Freezing weather alters school routine
Weather grows more unpredictable across the country as a result of climate change
After a two-week winter break, school in Islamabad started as usual at the beginning of January — but Shumaila Nelofar’s two children did not go.
With morning temperatures hovering just above freezing, their mother kept them at home rather than have them sit in unheated classrooms during a bone-chilling cold snap that gripped the capital for much of a month. “How could I be so heartless to allow my children to go to school in the harsh cold?” she asked.
Her 10-year-old daughter Amina Khan said that heavy fog on the first of January also forced her and her sister to turn back to their home in Ghouri, a neighbourhood on the outskirts of the Pakistani capital, during their walk to school.
“It looked like dense wet clouds had landed on the ground, with almost zero visibility in the morning,” she told the Thomson Reuters Foundation recently as she and her sister returned home from school with their classmates.

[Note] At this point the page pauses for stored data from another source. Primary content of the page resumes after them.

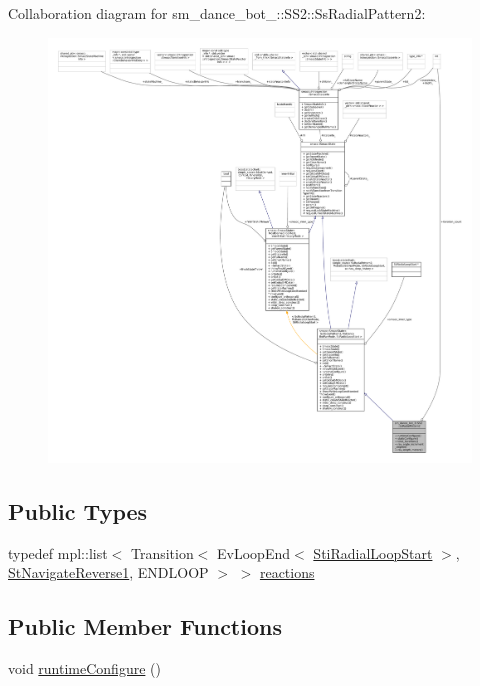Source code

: Collaboration diagram for sm\+\_\+dance\+\_\+bot\+\_\+:\+:S\+S2\+:\+:Ss\+Radial\+Pattern2\+:
\nopagebreak
\begin{figure}[H]
\begin{center}
\leavevmode
\includegraphics[width=350pt]{structsm__dance__bot__3_1_1SS2_1_1SsRadialPattern2__coll__graph}
\end{center}
\end{figure}
\subsection*{Public Types}
\begin{DoxyCompactItemize}
\item 
typedef mpl\+::list$<$ Transition$<$ Ev\+Loop\+End$<$ \hyperlink{structsm__dance__bot__3_1_1radial__motion__states_1_1StiRadialLoopStart}{Sti\+Radial\+Loop\+Start} $>$, \hyperlink{structsm__dance__bot__3_1_1StNavigateReverse1}{St\+Navigate\+Reverse1}, E\+N\+D\+L\+O\+OP $>$ $>$ \hyperlink{structsm__dance__bot__3_1_1SS2_1_1SsRadialPattern2_a6f79f42441e01e2dbd5b08a772e500d7}{reactions}
\end{DoxyCompactItemize}
\subsection*{Public Member Functions}
\begin{DoxyCompactItemize}
\item 
void \hyperlink{structsm__dance__bot__3_1_1SS2_1_1SsRadialPattern2_a629d4d59f76d9d7a2b926d83a7d5ff09}{runtime\+Configure} ()
\end{DoxyCompactItemize}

Schools in Pakistan normally reopen on January 1, but this year many parents, particularly in central and northern Pakistan, have been reluctant to send their children as temperatures remain unusually low.
Some parents and teachers have urged the government to extend the normal two-week winter holiday to protect the health of both children and teachers — a measure some schools have already taken.
“Teaching in classrooms without heaters in such freezing cold weather compelled me and the most of my fellow teachers to refuse to attend school,” said Naila Khan, a biology teacher at a government girls’ school in the capital’s upscale F-6 sector.
Similar problems
“Many schools like ours are without heaters to keep the classrooms warm, and even if there are heaters, they’re good for nothing because of extended gas and electricity outages,” she said.
Part of the problem, she said, is that the two-week school winter break is aimed to fall on the coldest days of the year — but this year the colder period has come much later, as weather grows more unpredictable across Pakistan as a result of climate change.
Schools are experiencing similar problems at the other end of the year as well. Weather that is too hot for students and teachers to focus on their work now often extends beyond the usual June and July summer break.
Last year, schools were supposed to reopen on August 1 after a two-month break, but the government extended the holiday until mid-August, following temperature highs of between 35 and 41 degrees Celsius (95 to 106 degrees Fahrenheit) in all but the mountainous northern areas.